_What you need to do_
Which lines of the data below hold "displayed"? Copy each of them.

_Dataset records_
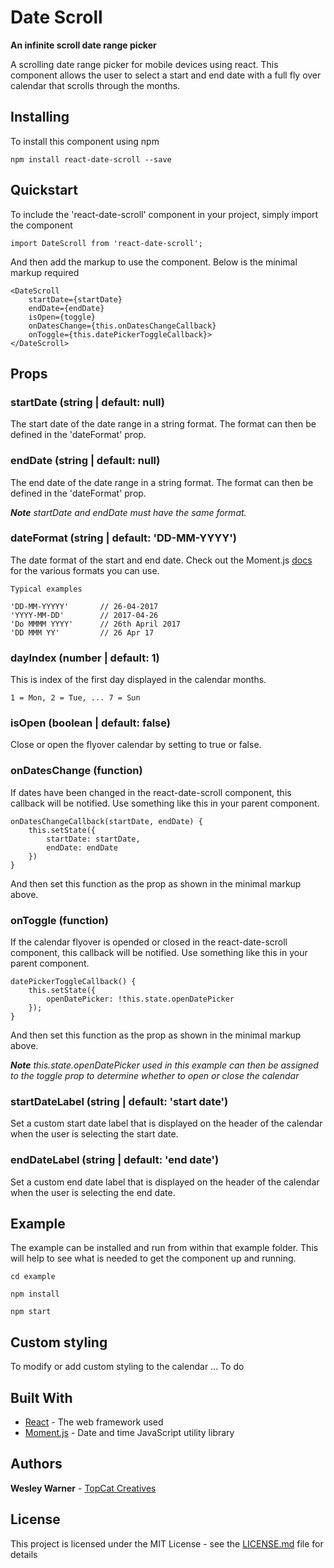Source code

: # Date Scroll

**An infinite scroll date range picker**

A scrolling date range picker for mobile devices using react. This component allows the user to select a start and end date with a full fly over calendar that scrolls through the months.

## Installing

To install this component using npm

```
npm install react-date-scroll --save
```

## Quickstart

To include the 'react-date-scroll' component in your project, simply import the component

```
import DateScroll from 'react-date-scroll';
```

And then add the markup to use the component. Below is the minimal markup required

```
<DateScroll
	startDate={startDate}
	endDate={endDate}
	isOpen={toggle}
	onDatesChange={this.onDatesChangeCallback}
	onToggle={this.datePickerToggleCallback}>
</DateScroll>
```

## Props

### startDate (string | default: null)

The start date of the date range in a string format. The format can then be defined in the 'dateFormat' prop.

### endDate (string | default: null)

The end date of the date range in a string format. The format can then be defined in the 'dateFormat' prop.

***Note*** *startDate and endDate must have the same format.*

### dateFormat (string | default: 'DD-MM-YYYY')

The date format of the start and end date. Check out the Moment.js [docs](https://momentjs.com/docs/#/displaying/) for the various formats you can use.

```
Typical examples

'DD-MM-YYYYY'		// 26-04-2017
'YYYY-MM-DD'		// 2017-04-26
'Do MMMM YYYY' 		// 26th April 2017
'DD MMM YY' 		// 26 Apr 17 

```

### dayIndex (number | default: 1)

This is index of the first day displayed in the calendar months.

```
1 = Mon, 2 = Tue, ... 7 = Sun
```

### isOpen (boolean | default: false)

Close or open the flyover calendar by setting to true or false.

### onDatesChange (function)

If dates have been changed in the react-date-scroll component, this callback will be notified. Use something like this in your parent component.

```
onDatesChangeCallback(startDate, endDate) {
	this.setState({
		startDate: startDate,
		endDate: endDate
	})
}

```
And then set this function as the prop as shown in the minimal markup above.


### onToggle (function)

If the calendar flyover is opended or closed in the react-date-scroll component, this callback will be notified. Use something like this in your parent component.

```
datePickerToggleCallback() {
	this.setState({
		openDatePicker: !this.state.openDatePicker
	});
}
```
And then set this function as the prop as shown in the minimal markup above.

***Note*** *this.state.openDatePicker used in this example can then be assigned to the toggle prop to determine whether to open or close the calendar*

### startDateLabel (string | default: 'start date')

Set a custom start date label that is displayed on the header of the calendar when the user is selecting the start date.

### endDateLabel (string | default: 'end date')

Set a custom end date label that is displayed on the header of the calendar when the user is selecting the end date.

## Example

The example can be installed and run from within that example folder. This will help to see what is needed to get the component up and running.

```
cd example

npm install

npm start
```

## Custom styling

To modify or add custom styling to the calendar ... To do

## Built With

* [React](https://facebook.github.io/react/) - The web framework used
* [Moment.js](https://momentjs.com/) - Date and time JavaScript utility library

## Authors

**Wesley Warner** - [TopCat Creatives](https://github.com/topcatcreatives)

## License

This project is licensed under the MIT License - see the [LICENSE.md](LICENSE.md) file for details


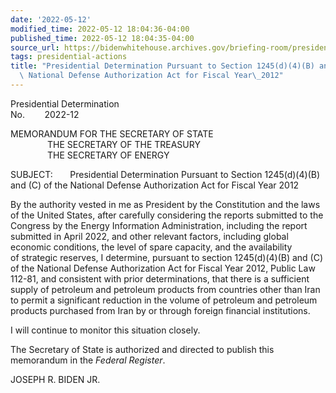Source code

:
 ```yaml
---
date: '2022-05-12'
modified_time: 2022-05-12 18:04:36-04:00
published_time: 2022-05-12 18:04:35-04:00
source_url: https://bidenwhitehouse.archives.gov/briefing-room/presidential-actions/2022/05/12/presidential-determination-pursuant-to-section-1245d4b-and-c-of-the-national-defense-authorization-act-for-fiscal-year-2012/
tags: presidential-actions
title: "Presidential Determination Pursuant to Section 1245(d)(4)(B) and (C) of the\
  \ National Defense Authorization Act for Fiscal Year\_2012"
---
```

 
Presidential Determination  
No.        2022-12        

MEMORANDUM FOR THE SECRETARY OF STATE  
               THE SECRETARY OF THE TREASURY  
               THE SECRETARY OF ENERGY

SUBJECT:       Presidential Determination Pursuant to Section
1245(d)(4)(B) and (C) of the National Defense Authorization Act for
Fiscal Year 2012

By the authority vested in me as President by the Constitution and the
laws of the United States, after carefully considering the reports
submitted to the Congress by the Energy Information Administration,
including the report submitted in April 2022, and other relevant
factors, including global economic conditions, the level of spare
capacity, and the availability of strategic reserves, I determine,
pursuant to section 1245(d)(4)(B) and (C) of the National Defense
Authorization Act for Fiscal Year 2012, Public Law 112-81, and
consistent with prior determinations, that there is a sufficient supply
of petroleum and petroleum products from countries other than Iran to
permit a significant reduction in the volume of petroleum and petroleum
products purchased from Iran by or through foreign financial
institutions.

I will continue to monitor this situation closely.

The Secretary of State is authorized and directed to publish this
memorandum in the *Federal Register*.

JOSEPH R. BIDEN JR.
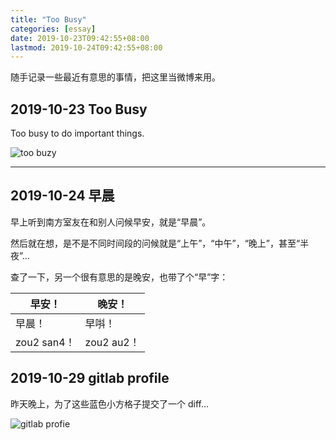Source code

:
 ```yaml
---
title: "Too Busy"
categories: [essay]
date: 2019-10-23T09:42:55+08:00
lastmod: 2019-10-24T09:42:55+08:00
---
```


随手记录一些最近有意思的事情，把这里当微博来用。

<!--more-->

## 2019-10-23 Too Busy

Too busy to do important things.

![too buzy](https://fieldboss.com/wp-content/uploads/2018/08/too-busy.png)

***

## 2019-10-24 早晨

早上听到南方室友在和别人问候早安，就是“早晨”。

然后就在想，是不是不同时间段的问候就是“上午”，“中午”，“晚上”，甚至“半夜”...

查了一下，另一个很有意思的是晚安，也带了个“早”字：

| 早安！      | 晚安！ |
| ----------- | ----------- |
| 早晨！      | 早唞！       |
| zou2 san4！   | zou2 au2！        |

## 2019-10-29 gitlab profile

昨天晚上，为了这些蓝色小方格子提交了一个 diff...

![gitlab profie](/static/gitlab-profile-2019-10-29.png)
==
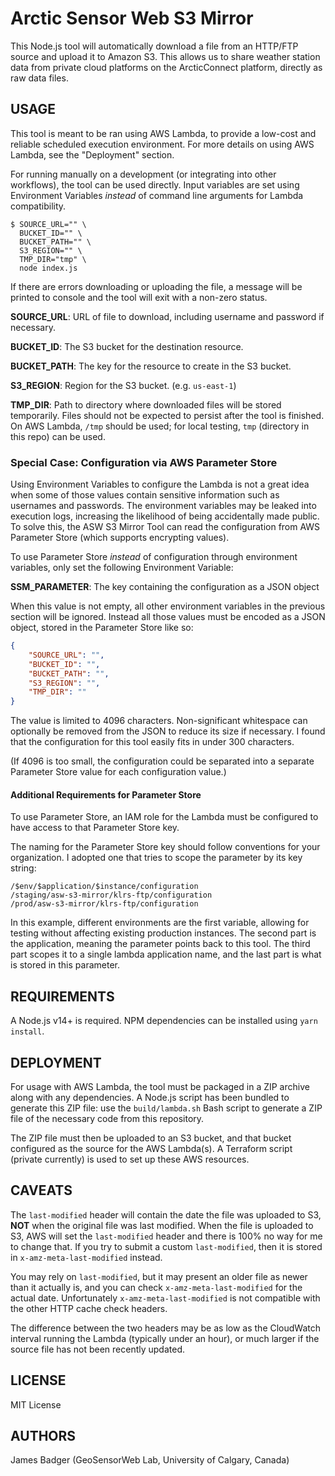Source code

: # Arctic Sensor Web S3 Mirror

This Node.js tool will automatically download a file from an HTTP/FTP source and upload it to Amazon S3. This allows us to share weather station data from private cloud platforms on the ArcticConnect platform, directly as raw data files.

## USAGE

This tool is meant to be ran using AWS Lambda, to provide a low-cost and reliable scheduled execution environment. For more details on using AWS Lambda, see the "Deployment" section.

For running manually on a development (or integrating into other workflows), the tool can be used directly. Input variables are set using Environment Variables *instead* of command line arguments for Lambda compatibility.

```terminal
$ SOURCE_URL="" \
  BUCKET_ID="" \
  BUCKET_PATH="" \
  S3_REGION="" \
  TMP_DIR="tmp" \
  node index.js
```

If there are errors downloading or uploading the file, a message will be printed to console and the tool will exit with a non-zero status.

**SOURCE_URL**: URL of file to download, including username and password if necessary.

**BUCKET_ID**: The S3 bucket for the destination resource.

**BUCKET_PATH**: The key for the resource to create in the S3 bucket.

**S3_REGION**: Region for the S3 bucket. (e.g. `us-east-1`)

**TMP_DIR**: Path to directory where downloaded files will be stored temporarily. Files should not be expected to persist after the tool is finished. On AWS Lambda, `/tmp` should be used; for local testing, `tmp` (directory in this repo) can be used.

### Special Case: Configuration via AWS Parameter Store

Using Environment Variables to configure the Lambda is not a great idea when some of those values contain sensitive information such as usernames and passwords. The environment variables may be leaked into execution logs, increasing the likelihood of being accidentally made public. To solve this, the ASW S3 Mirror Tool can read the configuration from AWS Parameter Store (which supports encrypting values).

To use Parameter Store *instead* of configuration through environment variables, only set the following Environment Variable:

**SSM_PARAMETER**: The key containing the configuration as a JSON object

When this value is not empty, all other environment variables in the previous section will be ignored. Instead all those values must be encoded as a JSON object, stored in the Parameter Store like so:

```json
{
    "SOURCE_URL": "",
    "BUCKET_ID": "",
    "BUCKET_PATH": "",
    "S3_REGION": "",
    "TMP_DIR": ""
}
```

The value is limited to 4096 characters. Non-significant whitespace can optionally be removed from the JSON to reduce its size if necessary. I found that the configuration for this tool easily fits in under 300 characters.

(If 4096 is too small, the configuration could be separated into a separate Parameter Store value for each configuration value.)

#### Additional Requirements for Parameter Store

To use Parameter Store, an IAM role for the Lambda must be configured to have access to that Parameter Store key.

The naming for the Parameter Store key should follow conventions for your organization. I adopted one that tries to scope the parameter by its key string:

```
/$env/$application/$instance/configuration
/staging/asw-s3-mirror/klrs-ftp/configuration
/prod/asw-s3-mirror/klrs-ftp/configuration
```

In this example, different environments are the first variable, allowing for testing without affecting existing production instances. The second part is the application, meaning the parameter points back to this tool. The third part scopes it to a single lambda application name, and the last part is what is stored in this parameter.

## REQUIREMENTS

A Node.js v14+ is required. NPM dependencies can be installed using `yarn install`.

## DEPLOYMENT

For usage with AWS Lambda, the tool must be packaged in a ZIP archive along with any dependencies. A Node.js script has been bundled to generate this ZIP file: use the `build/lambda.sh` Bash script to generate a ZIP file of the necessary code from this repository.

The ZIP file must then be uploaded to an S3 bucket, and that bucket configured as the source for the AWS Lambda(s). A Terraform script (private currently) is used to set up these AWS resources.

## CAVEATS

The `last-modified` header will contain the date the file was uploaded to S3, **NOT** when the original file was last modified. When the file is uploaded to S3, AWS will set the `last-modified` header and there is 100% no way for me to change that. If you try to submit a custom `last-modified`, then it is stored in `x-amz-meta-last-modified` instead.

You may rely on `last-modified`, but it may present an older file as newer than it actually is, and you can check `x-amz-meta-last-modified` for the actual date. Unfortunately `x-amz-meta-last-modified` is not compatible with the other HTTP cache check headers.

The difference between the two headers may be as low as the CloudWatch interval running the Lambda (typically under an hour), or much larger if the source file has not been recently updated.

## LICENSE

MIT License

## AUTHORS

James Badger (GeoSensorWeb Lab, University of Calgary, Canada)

_Your response_
This is index of the first day displayed in the calendar months.
Set a custom start date label that is displayed on the header of the calendar when the user is selecting the start date.
Set a custom end date label that is displayed on the header of the calendar when the user is selecting the end date.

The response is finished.